Исток гоббсовского авторитаризма вовсе не в том, что большинство людей, "желая непосредственной выгоды, меньше всего способно соблюдать вышеизложенные законы, хотя бы они и были известны им". Этим Гоббс фиксирует лишь то, что знание должного само по себе не создает у индивида никакого нового качества - он остается тем же эгоистичным частным лицом. Знание должного как знание способа стратегического обеспечения собственного частного интереса может привести лишь к согласию на учреждение органа такого обеспечения. Но, подчеркивает Гоббс, "для сохранения мира среди людей требуется не только согласие, но и единство". Люди же, поскольку они как частные лица "в высшей степени тяготятся общественными делами" и не просто различают "общее благо" и "частное", но вообще "почти никогда не считают за благо то, что не дает преимущества его владельцу и не возвышает его владельца над другими", к такому единству не способны. Они остаются массой, не становясь народом, а масса не может иметь общей воли.
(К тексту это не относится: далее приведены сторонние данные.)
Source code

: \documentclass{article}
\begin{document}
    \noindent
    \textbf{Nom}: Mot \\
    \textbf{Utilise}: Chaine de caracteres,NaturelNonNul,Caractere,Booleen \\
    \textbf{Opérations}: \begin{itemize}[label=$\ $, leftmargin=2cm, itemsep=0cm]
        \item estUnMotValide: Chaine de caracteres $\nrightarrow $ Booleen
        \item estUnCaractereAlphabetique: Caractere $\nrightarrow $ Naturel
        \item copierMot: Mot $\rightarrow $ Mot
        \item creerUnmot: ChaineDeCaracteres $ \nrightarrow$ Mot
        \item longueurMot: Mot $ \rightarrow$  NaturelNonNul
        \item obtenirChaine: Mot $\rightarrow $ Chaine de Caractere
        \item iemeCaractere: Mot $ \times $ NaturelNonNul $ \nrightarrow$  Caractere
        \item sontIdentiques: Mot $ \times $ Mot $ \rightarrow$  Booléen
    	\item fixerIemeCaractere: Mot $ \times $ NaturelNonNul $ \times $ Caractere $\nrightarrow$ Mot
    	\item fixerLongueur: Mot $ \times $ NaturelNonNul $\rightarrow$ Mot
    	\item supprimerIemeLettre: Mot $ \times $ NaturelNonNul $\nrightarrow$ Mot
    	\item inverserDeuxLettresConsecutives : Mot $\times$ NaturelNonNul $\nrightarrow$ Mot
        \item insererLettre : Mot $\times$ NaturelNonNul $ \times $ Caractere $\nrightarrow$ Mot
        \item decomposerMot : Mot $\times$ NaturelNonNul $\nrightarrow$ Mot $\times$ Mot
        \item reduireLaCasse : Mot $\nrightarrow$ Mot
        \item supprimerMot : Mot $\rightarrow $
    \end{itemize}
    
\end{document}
Вернее, они становятся народом "на миг" - в желании иметь обеспечивающий их стратегические интересы орган, но не в воле быть таким высшим органом. Это есть то различие желания, предмет которого находится за пределами досягаемости для наших сил, и воли, созидающей искомый предмет, которое сделал Гегель, противопоставляя гражданина и частное лицо в их отношении к государственности и нравственному строю общества: для последнего остается только "желать реализации моральной идеи, но не стремиться к ней в воле (то, чего можно желать, чаять, человек не может совершить сам, он ждет, что это будет достигнуто без его содействия)". Исполнение "естественных законов" при желании, но без содействия частных лиц и достигается авторитарной властью, признаваемой легитимной именно потому, что она обеспечивает всеобщие наипервейшие необходимые условия самого существования частных лиц и реализации их интересов. Она обслуживает их, подавляя малейшую попытку к политической самодеятельности. Она обеспечивает частнохозяйственную свободу, уничтожая свободу нравственную и политическую.

Гоббс делает великое открытие. Оно заключается в том, что частное лицо и частный интерес для того, чтобы иметь возможность быть в действительности (т.е. в условиях общежития), должны стать либо чем-то большим, либо чем-то меньшим, чем просто частное лицо и частный интерес. Быть просто частным лицом - значит быть погруженным в состояние "войны всех против всех", которое, в сущности, есть небытие всех, которое невозможно как социальное бытие. Гоббсовское частное лицо не может стать бульшим, чем частное лицо, т.е. гражданином, который так или иначе делает общее благо своим интересом (будучи античным гражданином) или возводит свой интерес к общему, продуцируемому политико-нравственным дискурсом членов данного общества (гражданин Нового времени). Невозможность стать гражданином "задана" уже тем, что равенство устанавливается как равенство в страхе, а не в свободе (на чем стояла античная гражданская традиция), а также тем, что "открытие" "естественных законов" есть результат гносеологического индивидуального акта, а не совместной политической практики, которая только и способна производить гражданское измерение существования человека и групп людей.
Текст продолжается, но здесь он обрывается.